Durante a sua intervenção, o jornalista da radio M80 adiantou que há muito trabalho
jornalístico que fica a meio e que acaba por não ser publicado porque há falta de
condições para verificar toda a informação que chega diariamente aos jornais, rádios e televisões locais.
Rui Sá, jornalista da RTP, alertou que o mesmo problema
afeta as representações de órgãos de comunicação social nacionais em regiões do
interior, onde o “tamanho mínimo das redações não dá, muitas vezes,
condições para refletir sobre o trabalho que fazemos”.
No debate, que se realizou na sessão da manhã, estiveram ainda presentes o repórter de imagem da SIC, Miguel Costa, José Paulo Santos (TVI), Luís Mendonça (Universidade FM), Manuela Carneiro (SIC), o consultor de comunicação João Oliveira e Madeira Pinto, em representação da Câmara Municipal de Vila Real.

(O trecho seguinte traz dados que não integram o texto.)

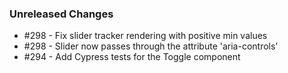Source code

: ### Unreleased Changes

- #298 - Fix slider tracker rendering with positive min values
- #298 - Slider now passes through the attribute 'aria-controls'
- #294 - Add Cypress tests for the Toggle component

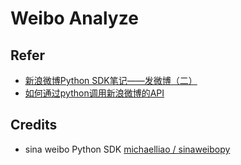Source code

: # Weibo Analyze

## Refer

* [新浪微博Python SDK笔记——发微博（二）](http://blog.csdn.net/dongtingzhizi/article/details/9099795)
* [如何通过python调用新浪微博的API](http://www.cnblogs.com/sayary/archive/2013/04/05/3000947.html)

## Credits
* sina weibo Python SDK [michaelliao / sinaweibopy](https://github.com/michaelliao/sinaweibopy)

A jornalista da SIC apontou, por seu lado, as práticas "pouco éticas" de alguns jornalistas que afetam o trabalho doutros, que acabam por
encontrar dificuldades, resistência e por vezes ameaças.
“Os jornalistas são muitas vezes vistos como o bicho-papão”,
explicou Manuela Carneiro, que sublinhou ser importante ter “uma dose de bom
senso” quando se realizam trabalhos jornalísticos sobre matérias mais sensíveis.
“O jornalista tem poder e o trabalho que faz pode, muitas
vezes, destruir uma vida. O nosso trabalho não é prejudicar a vida dos outros”,
concluiu.
Após uma pausa para almoço, o Dia da Liberdade de Imprensa
foi ainda assinalado com o visionamento da curta-metragem O Carteiro, da realizadora Cláudia Alves, uma entrevista online ao
jornalista Nuno Andrade Ferreira, da Radio Morabeza (Cabo Verde) e o lançamento
de dezenas de balões em homenagem simbólica aos 62 profissionais de jornalismo mortos em 2011.